I was going to start a series of posts on my favourite British comedy series (it being the 40th anniversary of Monty Python’s Flying Circus), but in the light of recent events I’ll postpone that for a while, and dedicate this one to Veikko Huovinen, one of my favourite writers – and now sadly departed from our midst.

If you’re Finnish, you’re probably aware that Huovinen shuffled off this mortal coil last Sunday. He was 82, but the news was still quite unexpected: he was never one for selling his life to the tabloids, and therefore no news of his illness reached the media. He has been branded something of a recluse, and this may be true; I spent my first 18 years living in the same town as he, and only saw him once during that time (and twice after that).
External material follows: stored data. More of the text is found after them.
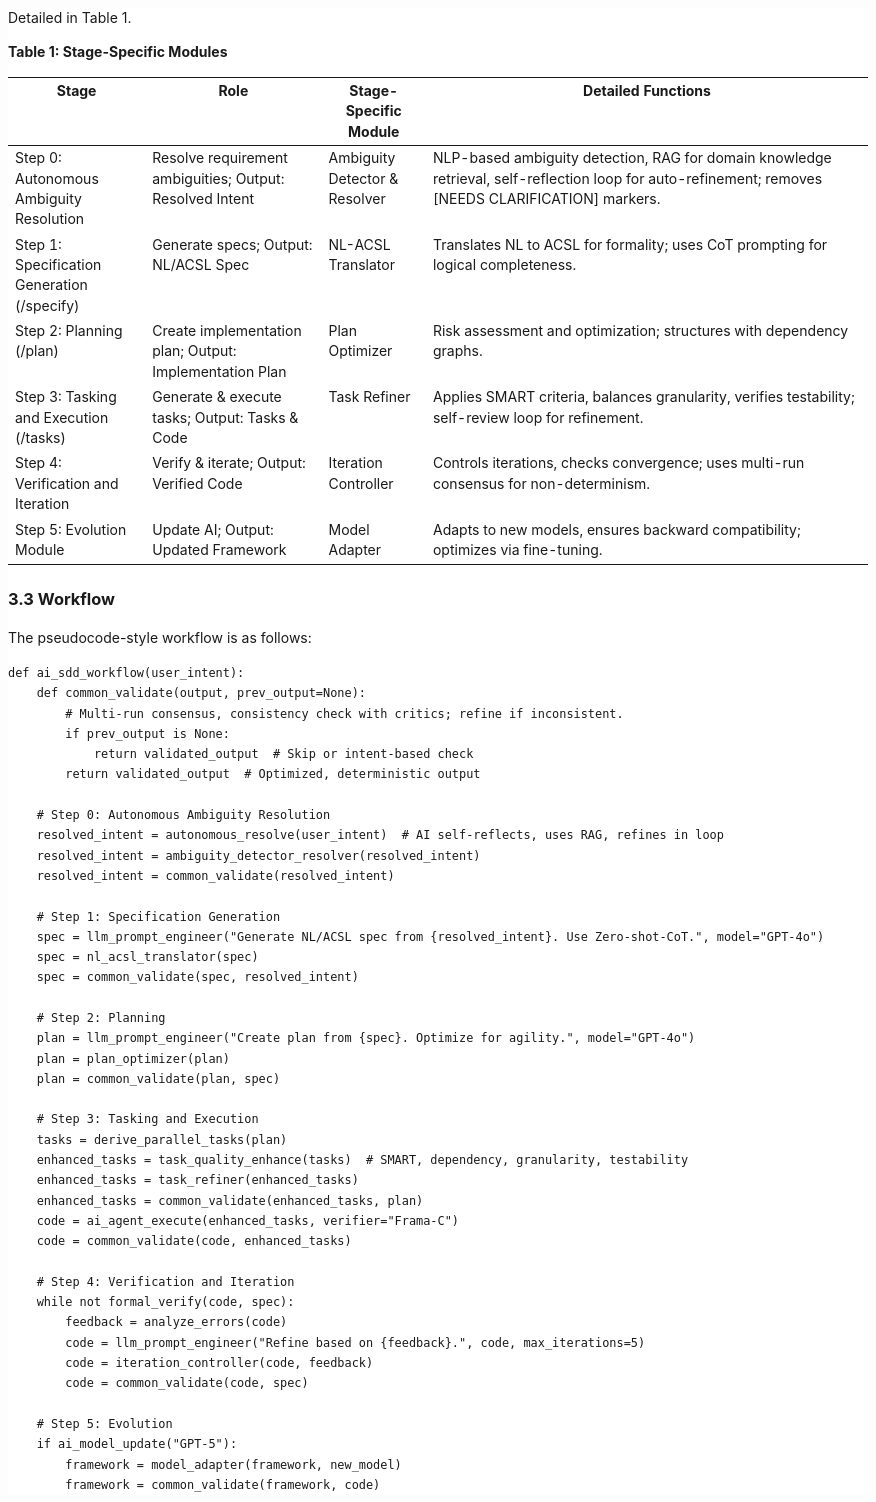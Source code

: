 Detailed in Table 1.

**Table 1: Stage-Specific Modules**

| Stage                                       | Role                                                     | Stage-Specific Module         | Detailed Functions                                                                                                                                  |
| ------------------------------------------- | -------------------------------------------------------- | ----------------------------- | --------------------------------------------------------------------------------------------------------------------------------------------------- |
| Step 0: Autonomous Ambiguity Resolution     | Resolve requirement ambiguities; Output: Resolved Intent | Ambiguity Detector & Resolver | NLP-based ambiguity detection, RAG for domain knowledge retrieval, self-reflection loop for auto-refinement; removes [NEEDS CLARIFICATION] markers. |
| Step 1: Specification Generation (/specify) | Generate specs; Output: NL/ACSL Spec                     | NL-ACSL Translator            | Translates NL to ACSL for formality; uses CoT prompting for logical completeness.                                                                   |
| Step 2: Planning (/plan)                    | Create implementation plan; Output: Implementation Plan  | Plan Optimizer                | Risk assessment and optimization; structures with dependency graphs.                                                                                |
| Step 3: Tasking and Execution (/tasks)      | Generate & execute tasks; Output: Tasks & Code           | Task Refiner                  | Applies SMART criteria, balances granularity, verifies testability; self-review loop for refinement.                                                |
| Step 4: Verification and Iteration          | Verify & iterate; Output: Verified Code                  | Iteration Controller          | Controls iterations, checks convergence; uses multi-run consensus for non-determinism.                                                              |
| Step 5: Evolution Module                    | Update AI; Output: Updated Framework                     | Model Adapter                 | Adapts to new models, ensures backward compatibility; optimizes via fine-tuning.                                                                    |

### 3.3 Workflow

The pseudocode-style workflow is as follows:

```
def ai_sdd_workflow(user_intent):
    def common_validate(output, prev_output=None):
        # Multi-run consensus, consistency check with critics; refine if inconsistent.
        if prev_output is None:
            return validated_output  # Skip or intent-based check
        return validated_output  # Optimized, deterministic output

    # Step 0: Autonomous Ambiguity Resolution
    resolved_intent = autonomous_resolve(user_intent)  # AI self-reflects, uses RAG, refines in loop
    resolved_intent = ambiguity_detector_resolver(resolved_intent)
    resolved_intent = common_validate(resolved_intent)

    # Step 1: Specification Generation
    spec = llm_prompt_engineer("Generate NL/ACSL spec from {resolved_intent}. Use Zero-shot-CoT.", model="GPT-4o")
    spec = nl_acsl_translator(spec)
    spec = common_validate(spec, resolved_intent)

    # Step 2: Planning
    plan = llm_prompt_engineer("Create plan from {spec}. Optimize for agility.", model="GPT-4o")
    plan = plan_optimizer(plan)
    plan = common_validate(plan, spec)

    # Step 3: Tasking and Execution
    tasks = derive_parallel_tasks(plan)
    enhanced_tasks = task_quality_enhance(tasks)  # SMART, dependency, granularity, testability
    enhanced_tasks = task_refiner(enhanced_tasks)
    enhanced_tasks = common_validate(enhanced_tasks, plan)
    code = ai_agent_execute(enhanced_tasks, verifier="Frama-C")
    code = common_validate(code, enhanced_tasks)

    # Step 4: Verification and Iteration
    while not formal_verify(code, spec):
        feedback = analyze_errors(code)
        code = llm_prompt_engineer("Refine based on {feedback}.", code, max_iterations=5)
        code = iteration_controller(code, feedback)
        code = common_validate(code, spec)

    # Step 5: Evolution
    if ai_model_update("GPT-5"):
        framework = model_adapter(framework, new_model)
        framework = common_validate(framework, code)
```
My first encounter with Huovinen’s work came through the TV versions of his books and short stories. Lentsu was probably the first of these (the scene in which the feverish lorry driver crashes into the wall of his own house will always stay with me). When I was around ten, I found Veitikka in my grandfather’s bookshelf and read it – and remained puzzled throughout as I couldn’t quite decide whether I was dealing with a genuine biography of Hitler, or something completely different. Later, of course, I realised that “something completely different” doesn’t cover the sheer subversive brilliance of the book.

In school we were force-fed some "contemporary" Finnish lit – Havukka-ahon ajattelija and Koirankynnen leikkaaja among them. I enjoyed both, and began to make my slow way through the bulk of Huovinen’s repertoire – which, I was to discover, is amazingly wide. He’s mainly known for his gently philosophical descriptions of the weird folk of Kainuu (in itself an inexhaustible well of material), but although that stuff is excellent, too, there’s much more to him than Konsta Pylkkänen and his ilk. Not only did Huovinen write pseudo-biographical books about dictators (Hitler, Stalin and Peter the Great), he tackled dystopian themes in Lemmikkieläin, flu pandemics in Lentsu – and life, the universe and everything in his short stories.

My favourite collection of short stories (from any writer, come to think of it), is probably Lyhyet erikoiset (on which I blogged a couple of months ago) – although Matikanopettaja is a close runner-up (with its title story about a teacher – not of maths, but of fish). Over the weekend I amused Otter and T. by reading aloud from Lyhyet erikoiset and marvelling at the inventiveness of Huovinen’s style. Who else would compare the taste of Hungarian pickles to “a mullah’s song from the roof of a minaret”?

Well, no one will. One of the greats has passed on.